Saved entries ->
-- Opening Marker --

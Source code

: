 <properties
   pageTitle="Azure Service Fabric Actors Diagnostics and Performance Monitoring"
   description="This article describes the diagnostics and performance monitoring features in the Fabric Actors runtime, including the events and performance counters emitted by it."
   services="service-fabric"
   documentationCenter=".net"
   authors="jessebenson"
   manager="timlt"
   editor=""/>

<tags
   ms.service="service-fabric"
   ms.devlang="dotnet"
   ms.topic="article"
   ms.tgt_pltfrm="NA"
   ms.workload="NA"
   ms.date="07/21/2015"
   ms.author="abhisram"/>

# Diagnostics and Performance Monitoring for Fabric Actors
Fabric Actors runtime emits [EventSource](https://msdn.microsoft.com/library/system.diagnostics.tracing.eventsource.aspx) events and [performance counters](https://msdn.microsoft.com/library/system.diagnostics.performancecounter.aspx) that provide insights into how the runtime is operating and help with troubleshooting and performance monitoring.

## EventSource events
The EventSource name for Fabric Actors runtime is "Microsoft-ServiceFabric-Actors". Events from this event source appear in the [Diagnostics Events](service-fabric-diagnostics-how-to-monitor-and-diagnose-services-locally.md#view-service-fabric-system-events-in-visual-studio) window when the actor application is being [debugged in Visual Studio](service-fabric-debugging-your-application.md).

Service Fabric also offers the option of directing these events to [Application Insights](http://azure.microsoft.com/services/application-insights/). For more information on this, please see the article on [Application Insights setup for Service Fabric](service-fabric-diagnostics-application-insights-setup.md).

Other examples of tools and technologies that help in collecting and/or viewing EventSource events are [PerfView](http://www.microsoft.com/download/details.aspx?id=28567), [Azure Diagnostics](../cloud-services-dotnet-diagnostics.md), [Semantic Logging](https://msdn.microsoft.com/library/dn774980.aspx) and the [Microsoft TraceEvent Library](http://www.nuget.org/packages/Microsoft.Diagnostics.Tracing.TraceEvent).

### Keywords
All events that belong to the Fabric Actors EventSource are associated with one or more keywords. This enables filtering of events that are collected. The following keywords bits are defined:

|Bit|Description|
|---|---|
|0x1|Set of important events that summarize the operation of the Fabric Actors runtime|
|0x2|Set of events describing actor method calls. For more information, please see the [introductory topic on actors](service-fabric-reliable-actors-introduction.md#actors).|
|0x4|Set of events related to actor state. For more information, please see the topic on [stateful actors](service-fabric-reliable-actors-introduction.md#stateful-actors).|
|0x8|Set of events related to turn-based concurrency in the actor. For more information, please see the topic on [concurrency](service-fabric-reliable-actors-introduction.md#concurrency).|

-- Closing Marker --

WHAT IS BEING ASKED ->
The answer must consist of every line from the entries above that contains "introduction".

SOLUTION FOR THIS EXERCISE ->
|0x2|Set of events describing actor method calls. For more information, please see the [introductory topic on actors](service-fabric-reliable-actors-introduction.md#actors).|
|0x4|Set of events related to actor state. For more information, please see the topic on [stateful actors](service-fabric-reliable-actors-introduction.md#stateful-actors).|
|0x8|Set of events related to turn-based concurrency in the actor. For more information, please see the topic on [concurrency](service-fabric-reliable-actors-introduction.md#concurrency).|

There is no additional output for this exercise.